§ TASK PROMPT: Do any lines in the data below contain "common"? If so, copy every one of them.
□ □ □
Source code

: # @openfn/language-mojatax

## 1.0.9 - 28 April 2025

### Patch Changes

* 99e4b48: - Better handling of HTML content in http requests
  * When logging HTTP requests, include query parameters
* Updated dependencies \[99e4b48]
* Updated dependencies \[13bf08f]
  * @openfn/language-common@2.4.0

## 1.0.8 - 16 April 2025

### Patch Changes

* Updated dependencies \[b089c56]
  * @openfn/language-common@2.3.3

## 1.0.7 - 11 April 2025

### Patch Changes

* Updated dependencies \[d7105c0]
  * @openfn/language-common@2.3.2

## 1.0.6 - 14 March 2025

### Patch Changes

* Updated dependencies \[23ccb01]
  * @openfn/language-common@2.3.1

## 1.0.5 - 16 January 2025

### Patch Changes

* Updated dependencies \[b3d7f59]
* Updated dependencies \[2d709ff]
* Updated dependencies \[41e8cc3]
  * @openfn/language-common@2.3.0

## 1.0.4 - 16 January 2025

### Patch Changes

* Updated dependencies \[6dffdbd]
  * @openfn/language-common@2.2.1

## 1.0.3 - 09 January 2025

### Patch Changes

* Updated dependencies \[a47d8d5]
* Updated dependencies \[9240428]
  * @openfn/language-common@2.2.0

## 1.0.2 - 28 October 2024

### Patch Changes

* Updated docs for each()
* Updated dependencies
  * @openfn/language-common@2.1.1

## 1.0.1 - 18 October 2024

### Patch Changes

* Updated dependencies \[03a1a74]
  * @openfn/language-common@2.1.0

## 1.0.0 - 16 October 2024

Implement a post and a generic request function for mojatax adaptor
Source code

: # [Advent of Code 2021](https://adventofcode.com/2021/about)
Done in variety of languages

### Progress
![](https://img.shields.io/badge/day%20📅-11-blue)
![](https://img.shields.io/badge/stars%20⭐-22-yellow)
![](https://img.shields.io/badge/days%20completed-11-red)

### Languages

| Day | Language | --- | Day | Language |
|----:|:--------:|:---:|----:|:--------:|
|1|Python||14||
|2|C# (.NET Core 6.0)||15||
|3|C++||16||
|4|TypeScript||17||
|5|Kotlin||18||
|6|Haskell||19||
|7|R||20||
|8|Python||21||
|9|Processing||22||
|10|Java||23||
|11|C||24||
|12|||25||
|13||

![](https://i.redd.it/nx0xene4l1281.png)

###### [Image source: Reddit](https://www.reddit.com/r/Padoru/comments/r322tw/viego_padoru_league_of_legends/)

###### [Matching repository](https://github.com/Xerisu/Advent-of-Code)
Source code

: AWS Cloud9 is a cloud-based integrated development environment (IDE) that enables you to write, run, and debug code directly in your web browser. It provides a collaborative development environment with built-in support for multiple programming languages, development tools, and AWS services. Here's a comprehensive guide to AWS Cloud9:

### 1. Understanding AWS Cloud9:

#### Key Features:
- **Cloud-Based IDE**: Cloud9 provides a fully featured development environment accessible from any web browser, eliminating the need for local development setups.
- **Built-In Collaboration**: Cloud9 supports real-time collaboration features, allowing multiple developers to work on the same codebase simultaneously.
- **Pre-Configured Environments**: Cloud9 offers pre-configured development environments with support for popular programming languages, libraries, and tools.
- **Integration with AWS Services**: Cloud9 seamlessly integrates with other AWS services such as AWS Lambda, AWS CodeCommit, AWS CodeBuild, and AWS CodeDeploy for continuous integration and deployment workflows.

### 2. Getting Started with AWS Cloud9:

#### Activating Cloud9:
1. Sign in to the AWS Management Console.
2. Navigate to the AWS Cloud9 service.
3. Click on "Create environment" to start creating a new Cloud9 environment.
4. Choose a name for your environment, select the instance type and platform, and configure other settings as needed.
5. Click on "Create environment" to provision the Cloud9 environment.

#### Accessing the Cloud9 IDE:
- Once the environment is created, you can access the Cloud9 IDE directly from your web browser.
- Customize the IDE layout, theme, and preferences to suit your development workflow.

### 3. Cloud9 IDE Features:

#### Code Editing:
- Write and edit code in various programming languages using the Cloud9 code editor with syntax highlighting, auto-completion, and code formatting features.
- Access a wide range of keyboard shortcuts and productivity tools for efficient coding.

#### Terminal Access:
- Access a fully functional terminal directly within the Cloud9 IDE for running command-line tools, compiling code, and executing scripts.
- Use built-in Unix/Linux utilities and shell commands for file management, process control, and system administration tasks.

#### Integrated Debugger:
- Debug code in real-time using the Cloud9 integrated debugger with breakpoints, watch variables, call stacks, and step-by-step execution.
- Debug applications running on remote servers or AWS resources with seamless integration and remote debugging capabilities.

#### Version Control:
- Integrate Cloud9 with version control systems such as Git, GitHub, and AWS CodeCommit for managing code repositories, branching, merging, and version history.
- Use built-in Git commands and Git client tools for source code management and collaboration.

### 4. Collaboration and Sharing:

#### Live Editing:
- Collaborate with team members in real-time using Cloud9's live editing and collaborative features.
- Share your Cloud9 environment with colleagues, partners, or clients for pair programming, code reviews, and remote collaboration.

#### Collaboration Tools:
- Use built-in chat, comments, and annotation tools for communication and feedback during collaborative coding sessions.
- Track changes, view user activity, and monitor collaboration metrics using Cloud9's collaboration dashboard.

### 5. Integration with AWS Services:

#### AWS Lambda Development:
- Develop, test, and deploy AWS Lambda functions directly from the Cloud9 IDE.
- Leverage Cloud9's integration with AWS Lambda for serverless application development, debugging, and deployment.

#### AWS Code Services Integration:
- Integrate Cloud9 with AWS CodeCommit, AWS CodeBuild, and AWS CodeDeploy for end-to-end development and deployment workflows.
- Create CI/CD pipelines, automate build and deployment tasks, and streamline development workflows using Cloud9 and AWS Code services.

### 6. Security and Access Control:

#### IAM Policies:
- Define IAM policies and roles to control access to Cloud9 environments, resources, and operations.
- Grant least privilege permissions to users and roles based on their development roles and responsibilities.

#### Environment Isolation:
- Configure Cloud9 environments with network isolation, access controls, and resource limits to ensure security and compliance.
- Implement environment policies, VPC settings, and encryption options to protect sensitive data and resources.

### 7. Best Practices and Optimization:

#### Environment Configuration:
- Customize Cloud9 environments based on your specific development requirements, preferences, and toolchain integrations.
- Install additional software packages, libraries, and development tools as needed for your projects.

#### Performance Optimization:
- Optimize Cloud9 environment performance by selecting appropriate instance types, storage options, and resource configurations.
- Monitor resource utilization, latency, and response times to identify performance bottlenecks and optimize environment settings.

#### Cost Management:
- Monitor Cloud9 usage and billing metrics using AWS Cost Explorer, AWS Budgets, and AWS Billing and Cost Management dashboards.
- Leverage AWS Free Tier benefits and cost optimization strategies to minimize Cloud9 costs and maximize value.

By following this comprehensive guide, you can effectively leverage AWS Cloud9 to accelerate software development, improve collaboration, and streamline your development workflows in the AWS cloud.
□ □ □
§ ANSWER SPACE:
  * @openfn/language-common@2.4.0
  * @openfn/language-common@2.3.3
  * @openfn/language-common@2.3.2
  * @openfn/language-common@2.3.1
  * @openfn/language-common@2.3.0
  * @openfn/language-common@2.2.1
  * @openfn/language-common@2.2.0
  * @openfn/language-common@2.1.1
  * @openfn/language-common@2.1.0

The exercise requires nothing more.